Using the EJB 1.1 specifications, container managed persistence beans were not very powerful. In most cases, bean developers went quickly beyond the capabilities of CMP and had to convert to use bean managed persistence. Many developers shied away from using entity beans altogether. The EJB 2.0 quickly addressed many of these issues. This now allows the bean developer to implement most persistence requirements using container managed persistence. The four features that facilitate this are the following:

  • EJB query language

  • Finder methods

  • Relationship mapping of multiple entity beans

  • Business methods implemented within the home interface

The Enterprise JavaBeans Query Language

The Enterprise JavaBeans Query Language (EJB QL) specification defines a query language to be used within finder methods of an entity bean with container managed persistence. Rather than develop a completely new query language, the specification is based on a subset of SQL92. The EJB QL gives you the features to allow navigation over the relationships defined in an entity bean's abstract schema.

Your EJB QL queries will be contained within your deployment descriptor of the entity bean. The container will then translate these queries into the target language of the underlying data store. For example, EJB QL will be translated to true SQL for JDatastore. Using this translation allows entity beans using container managed persistence to be portable. In other words, the code is not tied to a specific type of data store or application server vendor.

EJB Query Restrictions

EJB QL has a few restrictions:

  • Commenting is not supported within EJB QL.

  • Date and time values are always represented in milliseconds and contained within a Java long.

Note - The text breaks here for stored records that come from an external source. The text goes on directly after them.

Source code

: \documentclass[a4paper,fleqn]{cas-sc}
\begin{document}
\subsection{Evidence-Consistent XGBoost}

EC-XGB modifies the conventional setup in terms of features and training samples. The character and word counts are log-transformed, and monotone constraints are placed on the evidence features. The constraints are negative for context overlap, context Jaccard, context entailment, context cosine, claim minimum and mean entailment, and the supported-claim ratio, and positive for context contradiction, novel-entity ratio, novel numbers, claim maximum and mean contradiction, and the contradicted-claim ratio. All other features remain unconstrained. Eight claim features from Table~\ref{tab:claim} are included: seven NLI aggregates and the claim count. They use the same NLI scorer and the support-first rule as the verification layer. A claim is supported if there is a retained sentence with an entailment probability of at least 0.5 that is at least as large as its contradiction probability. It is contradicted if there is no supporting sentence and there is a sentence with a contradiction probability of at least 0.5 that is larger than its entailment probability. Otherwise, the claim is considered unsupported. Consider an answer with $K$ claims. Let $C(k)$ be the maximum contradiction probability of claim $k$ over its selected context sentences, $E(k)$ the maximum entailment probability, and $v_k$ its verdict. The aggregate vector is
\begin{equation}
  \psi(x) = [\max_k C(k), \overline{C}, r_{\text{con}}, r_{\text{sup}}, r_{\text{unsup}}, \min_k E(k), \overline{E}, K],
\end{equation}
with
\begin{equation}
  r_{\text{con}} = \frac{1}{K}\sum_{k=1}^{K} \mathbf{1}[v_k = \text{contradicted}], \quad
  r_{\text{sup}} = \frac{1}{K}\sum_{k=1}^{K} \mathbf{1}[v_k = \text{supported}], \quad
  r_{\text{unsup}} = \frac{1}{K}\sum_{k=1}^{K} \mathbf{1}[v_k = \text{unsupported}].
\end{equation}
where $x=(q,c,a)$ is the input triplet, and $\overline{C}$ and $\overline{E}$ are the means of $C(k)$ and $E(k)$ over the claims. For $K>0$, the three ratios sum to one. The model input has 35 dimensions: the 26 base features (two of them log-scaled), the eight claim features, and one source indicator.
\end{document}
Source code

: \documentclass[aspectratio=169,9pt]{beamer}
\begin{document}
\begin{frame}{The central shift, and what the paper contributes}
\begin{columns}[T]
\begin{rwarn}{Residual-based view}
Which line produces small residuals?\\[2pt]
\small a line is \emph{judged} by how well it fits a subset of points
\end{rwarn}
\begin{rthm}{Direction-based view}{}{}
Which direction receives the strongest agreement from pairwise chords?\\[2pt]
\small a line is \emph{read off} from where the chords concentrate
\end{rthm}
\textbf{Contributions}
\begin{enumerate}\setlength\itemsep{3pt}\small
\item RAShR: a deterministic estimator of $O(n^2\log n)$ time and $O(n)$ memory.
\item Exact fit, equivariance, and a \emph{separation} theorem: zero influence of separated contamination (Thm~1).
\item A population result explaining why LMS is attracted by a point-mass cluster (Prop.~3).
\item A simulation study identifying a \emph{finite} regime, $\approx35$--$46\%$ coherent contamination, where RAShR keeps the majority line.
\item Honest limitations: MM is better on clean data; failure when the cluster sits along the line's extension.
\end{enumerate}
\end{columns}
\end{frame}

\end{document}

  • Container managed persistence does not support inheritance. In other words, you cannot compare two entity beans of different types with each other.

Query Syntax

An EJB QL query has three components associated with it: SELECT, FROM, and WHERE. The SELECT and FROM clauses are the only required portions of EJB QL; the WHERE clause is optional. For example, SELECT OBJECT(e) FROM Employee e selects all the instances contained within the Employee entity.

The SELECT component defines the values or objects that will be returned by the created query. The return values can either be a local interface or a remote interface contained within an entity. The FROM component defines the scope of the query. It may declare one or more entities. Finally, the WHERE component contains a conditional expression that restricts the values retrieved by the query. As mentioned earlier, this portion of the query is optional; it is normally required to meet most entity finder requirements.

Examples Described

SELECT OBJECT(e) FROM Employee e

This method returns all the instances of employee contained within the entity. In this case, we refer to the Employee entity with an alias e to make the definition of the query shorter.

SELECT DISTINCT OBJECT(e) FROM Employee e WHERE e.empNo = ?1

The query returns an employee instance specified by an empNo. This query is typically used to find an instance by either a primary key or alternate key. The DISTINCT keyword can be used to remove duplicates from the query but this should not happen if you are using a primary key.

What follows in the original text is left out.